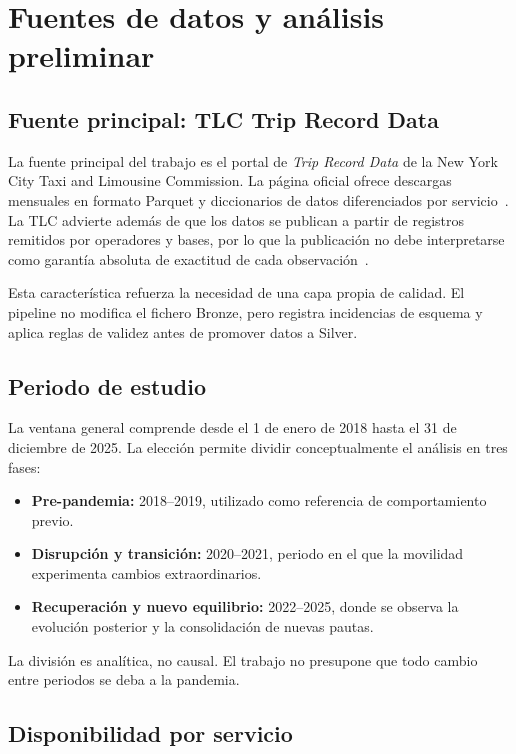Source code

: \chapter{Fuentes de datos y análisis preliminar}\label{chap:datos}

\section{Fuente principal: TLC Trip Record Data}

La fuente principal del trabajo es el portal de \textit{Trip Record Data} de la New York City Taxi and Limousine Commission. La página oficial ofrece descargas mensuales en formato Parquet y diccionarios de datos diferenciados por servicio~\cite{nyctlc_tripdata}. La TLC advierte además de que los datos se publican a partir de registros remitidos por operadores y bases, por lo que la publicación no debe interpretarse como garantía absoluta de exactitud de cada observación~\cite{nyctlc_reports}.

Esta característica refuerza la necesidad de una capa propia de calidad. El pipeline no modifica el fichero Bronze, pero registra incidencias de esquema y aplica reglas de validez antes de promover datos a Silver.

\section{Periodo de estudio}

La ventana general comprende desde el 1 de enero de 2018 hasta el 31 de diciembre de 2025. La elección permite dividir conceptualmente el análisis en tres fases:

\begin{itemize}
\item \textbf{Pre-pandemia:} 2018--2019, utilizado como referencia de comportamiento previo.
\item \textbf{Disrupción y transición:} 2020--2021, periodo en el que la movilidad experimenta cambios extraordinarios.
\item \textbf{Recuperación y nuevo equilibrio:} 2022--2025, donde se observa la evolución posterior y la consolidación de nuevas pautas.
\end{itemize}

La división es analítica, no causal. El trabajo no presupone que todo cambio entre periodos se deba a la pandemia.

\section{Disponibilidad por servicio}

○ ○ ○ ○ ○

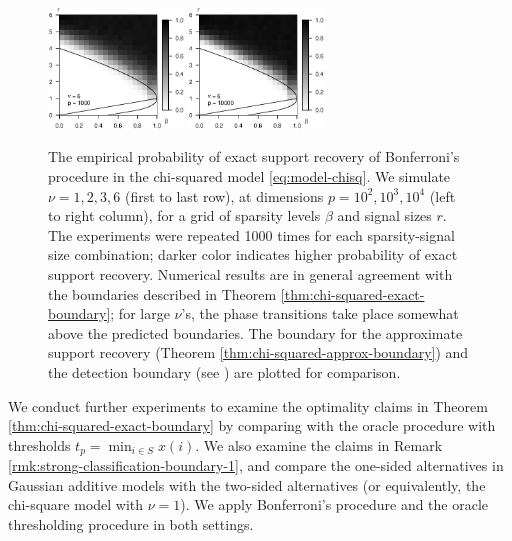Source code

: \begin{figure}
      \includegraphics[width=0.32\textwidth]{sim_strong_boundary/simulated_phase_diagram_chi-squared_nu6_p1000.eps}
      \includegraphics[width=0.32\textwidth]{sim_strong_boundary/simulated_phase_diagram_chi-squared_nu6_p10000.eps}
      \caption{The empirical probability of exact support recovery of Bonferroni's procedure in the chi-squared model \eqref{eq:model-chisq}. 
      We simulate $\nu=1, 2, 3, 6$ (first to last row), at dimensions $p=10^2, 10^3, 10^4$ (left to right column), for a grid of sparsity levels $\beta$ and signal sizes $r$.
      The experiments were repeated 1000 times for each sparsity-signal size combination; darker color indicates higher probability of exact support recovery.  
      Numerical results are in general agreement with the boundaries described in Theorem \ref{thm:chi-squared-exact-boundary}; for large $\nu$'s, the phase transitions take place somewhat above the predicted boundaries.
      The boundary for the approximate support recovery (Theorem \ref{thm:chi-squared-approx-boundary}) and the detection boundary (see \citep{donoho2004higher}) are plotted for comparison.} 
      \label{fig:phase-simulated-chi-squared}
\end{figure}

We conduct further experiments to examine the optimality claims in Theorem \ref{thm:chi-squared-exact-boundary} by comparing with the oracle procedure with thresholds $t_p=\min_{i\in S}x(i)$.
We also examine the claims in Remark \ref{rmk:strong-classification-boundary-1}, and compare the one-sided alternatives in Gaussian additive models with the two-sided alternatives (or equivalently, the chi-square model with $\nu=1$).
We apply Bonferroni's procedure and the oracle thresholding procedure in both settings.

○ ○ ○ ○ ○

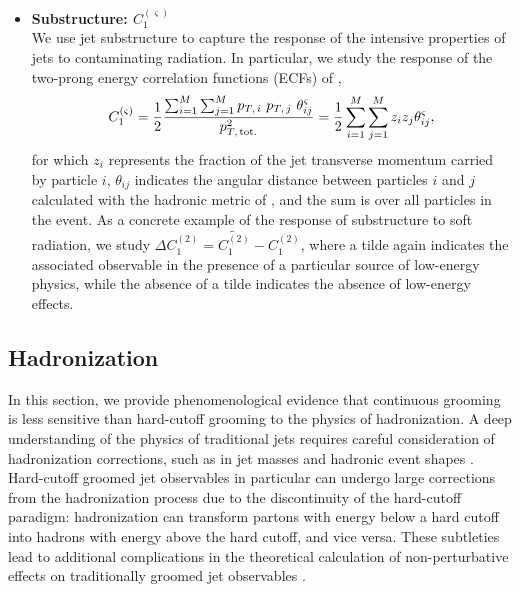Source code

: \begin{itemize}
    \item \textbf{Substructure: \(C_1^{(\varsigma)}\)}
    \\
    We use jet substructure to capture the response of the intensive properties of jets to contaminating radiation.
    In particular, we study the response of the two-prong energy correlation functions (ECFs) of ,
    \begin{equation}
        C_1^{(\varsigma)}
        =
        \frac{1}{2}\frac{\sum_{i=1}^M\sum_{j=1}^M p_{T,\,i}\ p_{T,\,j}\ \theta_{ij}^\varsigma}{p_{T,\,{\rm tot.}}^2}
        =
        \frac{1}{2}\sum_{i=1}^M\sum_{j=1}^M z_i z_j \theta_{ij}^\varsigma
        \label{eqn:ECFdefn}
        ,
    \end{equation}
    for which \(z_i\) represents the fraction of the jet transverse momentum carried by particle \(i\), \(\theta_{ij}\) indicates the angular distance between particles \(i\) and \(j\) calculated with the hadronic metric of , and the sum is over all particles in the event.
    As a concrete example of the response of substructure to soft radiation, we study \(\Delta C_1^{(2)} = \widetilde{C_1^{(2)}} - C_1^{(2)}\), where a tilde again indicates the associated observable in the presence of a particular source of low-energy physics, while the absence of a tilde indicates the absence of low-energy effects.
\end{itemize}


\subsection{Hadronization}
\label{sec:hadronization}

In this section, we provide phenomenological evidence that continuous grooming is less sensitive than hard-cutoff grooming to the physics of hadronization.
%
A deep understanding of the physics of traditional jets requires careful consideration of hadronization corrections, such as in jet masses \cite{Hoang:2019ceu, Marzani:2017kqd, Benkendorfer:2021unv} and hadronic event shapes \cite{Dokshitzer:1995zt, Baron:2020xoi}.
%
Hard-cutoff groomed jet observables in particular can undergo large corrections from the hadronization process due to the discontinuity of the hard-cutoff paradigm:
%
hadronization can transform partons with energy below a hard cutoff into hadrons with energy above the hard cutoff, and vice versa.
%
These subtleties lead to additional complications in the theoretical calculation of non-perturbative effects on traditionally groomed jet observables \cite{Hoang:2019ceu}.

○ ○ ○ ○ ○

EXERCISE OBJECTIVE —
Output should match, line for line, the stretch of the material above from the line holding "The experiments were" through the line holding "We apply Bonferroni's".

TASK OUTPUT —
      The experiments were repeated 1000 times for each sparsity-signal size combination; darker color indicates higher probability of exact support recovery.  
      Numerical results are in general agreement with the boundaries described in Theorem \ref{thm:chi-squared-exact-boundary}; for large $\nu$'s, the phase transitions take place somewhat above the predicted boundaries.
      The boundary for the approximate support recovery (Theorem \ref{thm:chi-squared-approx-boundary}) and the detection boundary (see \citep{donoho2004higher}) are plotted for comparison.} 
      \label{fig:phase-simulated-chi-squared}
\end{figure}

We conduct further experiments to examine the optimality claims in Theorem \ref{thm:chi-squared-exact-boundary} by comparing with the oracle procedure with thresholds $t_p=\min_{i\in S}x(i)$.
We also examine the claims in Remark \ref{rmk:strong-classification-boundary-1}, and compare the one-sided alternatives in Gaussian additive models with the two-sided alternatives (or equivalently, the chi-square model with $\nu=1$).
We apply Bonferroni's procedure and the oracle thresholding procedure in both settings.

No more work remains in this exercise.